First of all, "descriptive" and "verbose" are not the same. For example, if you're writing a fairly local loop,
i is a very good variable name for the loop variable;
current_iteration_index, while arguably more descriptive and definitely more verbose, is much worse and does not add any information at all, because the use of
i as a loop variable is pretty much universally accepted, and there is no other meaning to
i than that.
Good variable names are descriptive, in that a programmer familiar with the language's idiom and the codebase's conventions can easily guess what their role is, but they are also concise enough to keep things compact.

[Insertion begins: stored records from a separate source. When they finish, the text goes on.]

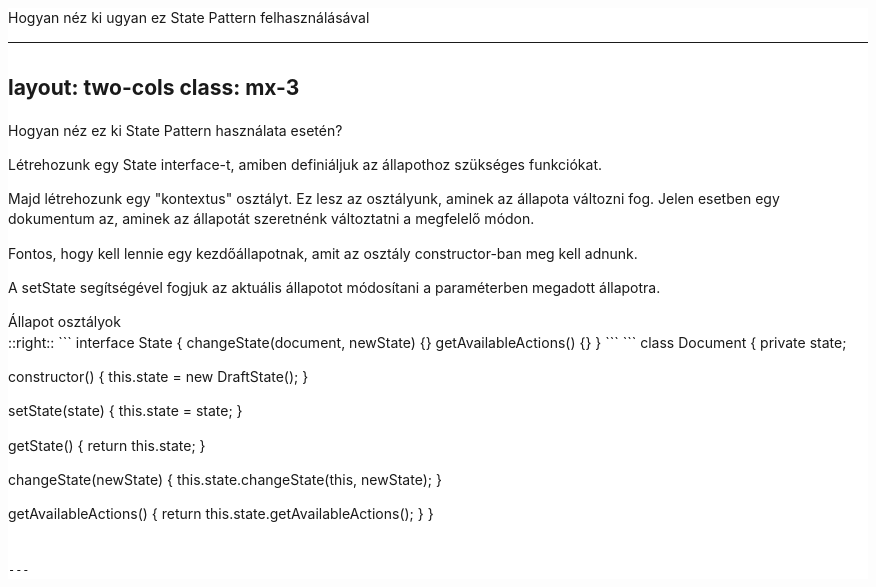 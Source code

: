 <div @click="$slidev.nav.next" class="mt-11 text-center" hover:bg="white op-10">
  Hogyan néz ki ugyan ez State Pattern felhasználásával<carbon:arrow-right />
</div>

---
layout: two-cols
class: mx-3
---

Hogyan néz ez ki State Pattern használata esetén?

Létrehozunk egy State interface-t, amiben definiáljuk az állapothoz szükséges funkciókat.

Majd létrehozunk egy "kontextus" osztályt. Ez lesz az osztályunk, aminek az állapota változni fog. Jelen esetben egy dokumentum az, aminek az állapotát szeretnénk változtatni a megfelelő módon.

Fontos, hogy kell lennie egy kezdőállapotnak, amit az osztály constructor-ban meg kell adnunk. 

A setState segítségével fogjuk az aktuális állapotot módosítani a paraméterben megadott állapotra.

<div @click="$slidev.nav.next" class="mt-11 text-center" hover:bg="white op-10">
  Állapot osztályok<carbon:arrow-right />
</div>
::right::
```
interface State {
  changeState(document, newState) {}
  getAvailableActions() {}
}
```
```
class Document {
  private state;

  constructor() {
    this.state = new DraftState();
  }

  setState(state) {
    this.state = state;
  }

  getState() {
    return this.state;
  }

  changeState(newState) {
    this.state.changeState(this, newState);
  }

  getAvailableActions() {
    return this.state.getAvailableActions();
  }
}
```

---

The 80-character limit, while originally a consequence of technical limitations of 1970's text terminals, is still valued by many today, and even though there are still technical reasons (maximum line lengths in some network protocols, most notably e-mail related), the more compelling reasons are psychological and social ones. It turns out that line lengths around the 66 character mark make for the most comfortable reading experience for natural-language prose (the font size interestingly doesn't make much of a difference, and consequently, neither does the screen or paper size); 80-character line limits are pretty close to that, but since the bulk of a typical piece of code is usually indented at least one or two levels (which means between 4 and 16 characters, depending on indentation settings), we end up with something that is pretty close to 66 (between 64 and 76 characters).
Another effect of sticking to 80-character lines is that it's a pretty good indicator of when things are too complicated. Lines that long are usually caused by one of the following:
- Functions with a long list of arguments; this is not a nice thing to have, because they impede readability and can easily cause subtle bugs, e.g. when people swap argument order in a way that the compiler doesn't catch.
- Complex expressions, often found in conditionals (e.g.
if ((user.isLoggedIn && user.hasPermission(page.getRequiredPermission()) && !user.isBanned) || page.getRequiredPermission() == null)); this, too is usually rather hard to decipher, and the code should be rewritten into something more structured. Most likely, the expression does too much and should be factored out into a method or function.
- Long literals used in function calls or expressions, e.g.
print(translate(LANG_EN, LANG_ES, "This is the home page. Feel welcome to click around and see what we have."));. Move the literal into a variable or constant; it might still exceed the line length, but if you do it consistently, the reader can at least safely ignore the invisible part of the line, assuming that only the remainder of the literal follows. Or better yet, move the literals out of the code and into an external data store (file, database, whatever).
- Deeply nested statements, e.g. six levels of
if statements in a class method (that's 32 columns of indentation for typical settings). Again, deep nesting makes for complex and hard-to-read code, and should be avoided like the plague - put simply, deep nesting overflows the human brain's stack while reading.
All these are ultimately symptoms of things you rather wouldn't have in your code base in the long run, and enforcing 80-character limits is a nice and simple way that helps keep complexity down and readability up. (That's not to say you can't write perfectly unreadable code in 80 columns: the various obfuscated-something-code contests are a clear counter-example).